Twitter tweet displayer

fewyn · Post by **fewyn** » Mon Aug 29, 2011 4:51 pm

I've seen bots that have done this in the past but for the life of me I can't find a script anywhere that does something like this.

Basically when someone pastes a a twitter url into chat it goes and fetches the tweet and spits it back out into IRC.

Example:
<fewyn> https://twitter.com/#!/wilw/statuses/108277782815051776
<Bot> Our caterers put out franks and beans to go with lunch, labeled as "Tubesteak Chowder." My inner 12 year-old is still laughing. #Eureka (wilw, 9m ago)

Any help?

speechles · Post by **speechles** » Mon Aug 29, 2011 5:19 pm

Have you seen Birdy?

While it doesn't yet allow referencing an exact tweet via ID, such as what you are doing. It allows for much more "interaction" than just spewing what someone on twitter tweets.
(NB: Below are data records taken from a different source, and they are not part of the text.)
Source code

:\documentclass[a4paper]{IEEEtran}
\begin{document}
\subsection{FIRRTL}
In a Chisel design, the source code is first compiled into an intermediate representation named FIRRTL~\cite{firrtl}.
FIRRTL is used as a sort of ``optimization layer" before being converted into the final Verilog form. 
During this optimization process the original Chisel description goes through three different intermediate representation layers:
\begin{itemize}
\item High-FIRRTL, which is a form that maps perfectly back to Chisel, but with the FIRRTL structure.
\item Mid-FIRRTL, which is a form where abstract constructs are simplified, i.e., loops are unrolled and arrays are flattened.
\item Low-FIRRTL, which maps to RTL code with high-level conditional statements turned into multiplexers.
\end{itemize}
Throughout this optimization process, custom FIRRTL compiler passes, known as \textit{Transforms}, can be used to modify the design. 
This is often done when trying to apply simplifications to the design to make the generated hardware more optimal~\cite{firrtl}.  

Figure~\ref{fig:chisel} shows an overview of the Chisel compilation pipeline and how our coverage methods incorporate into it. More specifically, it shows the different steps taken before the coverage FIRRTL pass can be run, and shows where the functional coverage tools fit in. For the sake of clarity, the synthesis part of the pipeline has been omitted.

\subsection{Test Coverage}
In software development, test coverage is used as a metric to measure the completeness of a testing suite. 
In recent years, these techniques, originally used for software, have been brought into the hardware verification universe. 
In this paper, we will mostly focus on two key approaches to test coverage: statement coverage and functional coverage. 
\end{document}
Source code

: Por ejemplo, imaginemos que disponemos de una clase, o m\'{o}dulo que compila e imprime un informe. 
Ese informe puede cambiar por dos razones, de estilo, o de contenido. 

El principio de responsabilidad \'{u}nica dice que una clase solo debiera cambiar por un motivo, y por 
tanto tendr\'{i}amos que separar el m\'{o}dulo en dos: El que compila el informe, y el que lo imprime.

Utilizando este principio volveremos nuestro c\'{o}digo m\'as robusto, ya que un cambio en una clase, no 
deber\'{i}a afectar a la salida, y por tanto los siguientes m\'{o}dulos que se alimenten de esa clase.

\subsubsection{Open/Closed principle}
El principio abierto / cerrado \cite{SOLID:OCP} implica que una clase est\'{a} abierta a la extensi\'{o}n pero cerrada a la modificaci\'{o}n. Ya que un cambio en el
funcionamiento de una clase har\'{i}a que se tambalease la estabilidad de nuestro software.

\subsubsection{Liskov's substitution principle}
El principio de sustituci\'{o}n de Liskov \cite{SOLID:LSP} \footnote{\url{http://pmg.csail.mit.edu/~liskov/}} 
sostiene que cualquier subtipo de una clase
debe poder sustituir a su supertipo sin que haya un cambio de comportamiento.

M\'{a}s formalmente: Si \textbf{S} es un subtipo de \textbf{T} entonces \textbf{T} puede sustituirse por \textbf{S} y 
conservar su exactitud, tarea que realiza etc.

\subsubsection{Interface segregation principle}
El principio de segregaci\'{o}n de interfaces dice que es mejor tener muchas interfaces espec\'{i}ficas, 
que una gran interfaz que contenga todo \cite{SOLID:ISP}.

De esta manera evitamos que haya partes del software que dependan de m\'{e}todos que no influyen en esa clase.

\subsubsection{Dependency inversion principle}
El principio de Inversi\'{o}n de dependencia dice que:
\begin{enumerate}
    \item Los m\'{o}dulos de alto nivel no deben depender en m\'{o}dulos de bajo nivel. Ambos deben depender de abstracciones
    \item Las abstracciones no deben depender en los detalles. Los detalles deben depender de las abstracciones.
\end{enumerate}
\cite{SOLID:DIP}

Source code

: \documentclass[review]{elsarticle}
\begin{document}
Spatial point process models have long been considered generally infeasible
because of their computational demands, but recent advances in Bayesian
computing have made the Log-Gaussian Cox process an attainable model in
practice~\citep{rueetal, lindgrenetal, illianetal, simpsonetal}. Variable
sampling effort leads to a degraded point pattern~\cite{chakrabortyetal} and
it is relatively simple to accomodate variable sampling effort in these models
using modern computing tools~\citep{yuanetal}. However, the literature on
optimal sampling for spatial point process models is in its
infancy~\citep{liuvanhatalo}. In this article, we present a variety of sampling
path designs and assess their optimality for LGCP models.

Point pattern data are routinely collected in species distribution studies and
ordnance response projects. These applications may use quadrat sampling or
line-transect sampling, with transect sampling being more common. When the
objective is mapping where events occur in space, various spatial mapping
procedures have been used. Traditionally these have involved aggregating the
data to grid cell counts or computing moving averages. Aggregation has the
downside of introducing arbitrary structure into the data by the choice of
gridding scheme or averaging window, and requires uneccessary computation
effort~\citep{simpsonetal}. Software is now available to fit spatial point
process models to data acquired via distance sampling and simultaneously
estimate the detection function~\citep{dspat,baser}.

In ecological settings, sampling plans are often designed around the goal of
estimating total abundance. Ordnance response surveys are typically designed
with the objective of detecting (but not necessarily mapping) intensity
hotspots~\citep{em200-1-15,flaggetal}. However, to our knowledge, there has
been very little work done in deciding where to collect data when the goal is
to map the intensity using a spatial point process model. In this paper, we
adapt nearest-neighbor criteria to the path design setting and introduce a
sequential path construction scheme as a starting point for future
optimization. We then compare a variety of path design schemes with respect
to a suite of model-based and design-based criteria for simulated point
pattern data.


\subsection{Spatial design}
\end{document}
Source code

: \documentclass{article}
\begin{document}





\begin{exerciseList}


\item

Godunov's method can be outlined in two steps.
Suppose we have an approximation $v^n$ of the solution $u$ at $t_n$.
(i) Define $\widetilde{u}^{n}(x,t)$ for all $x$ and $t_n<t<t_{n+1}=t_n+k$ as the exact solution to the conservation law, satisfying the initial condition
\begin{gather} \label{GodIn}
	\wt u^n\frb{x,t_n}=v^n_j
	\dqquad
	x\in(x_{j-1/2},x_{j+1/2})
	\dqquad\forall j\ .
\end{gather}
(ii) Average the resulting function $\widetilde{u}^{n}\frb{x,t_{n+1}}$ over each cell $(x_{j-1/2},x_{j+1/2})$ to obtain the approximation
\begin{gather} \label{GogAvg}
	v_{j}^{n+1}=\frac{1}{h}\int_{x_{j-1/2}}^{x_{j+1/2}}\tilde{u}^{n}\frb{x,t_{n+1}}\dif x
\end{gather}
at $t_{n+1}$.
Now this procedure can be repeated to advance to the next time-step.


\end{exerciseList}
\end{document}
With Birdy you can also, reply to them via !tweet. !retweet them. Etc Etc

Maybe this is more than what you wanted. Basically any url-title fetching type script with minor changes to it's parsing template can do what you are asking. As basically, you are feeding it URL's. Pretty dead simple. Instead give the users of your IRC channel something more to play with. Their own twitter account for the channel to use. This is what Birdy allows you to do.

Anyways, didn't know if you've already seen Birdy or not. It shall be updated soon to fix the shortcomings and errors it presently has. It is a constant work-in-progress and users dictate its evolution. So if you have a feature or something to include within Birdy. Shout it out.

fewyn · Post by **fewyn** » Mon Aug 29, 2011 5:28 pm

speechles wrote:Have you seen Birdy?

While it doesn't yet allow referencing an exact tweet via ID, such as what you are doing. It allows for much more "interaction" than just spewing what someone on twitter tweets. With Birdy you can also, reply to them via !tweet. !retweet them. Etc Etc

Maybe this is more than what you wanted. Basically any url-title fetching type script with minor changes to it's parsing template can do what you are asking. As basically, you are feeding it URL's. Pretty dead simple. Instead give the users of your IRC channel something more to play with. Their own twitter account for the channel to use. This is what Birdy allows you to do.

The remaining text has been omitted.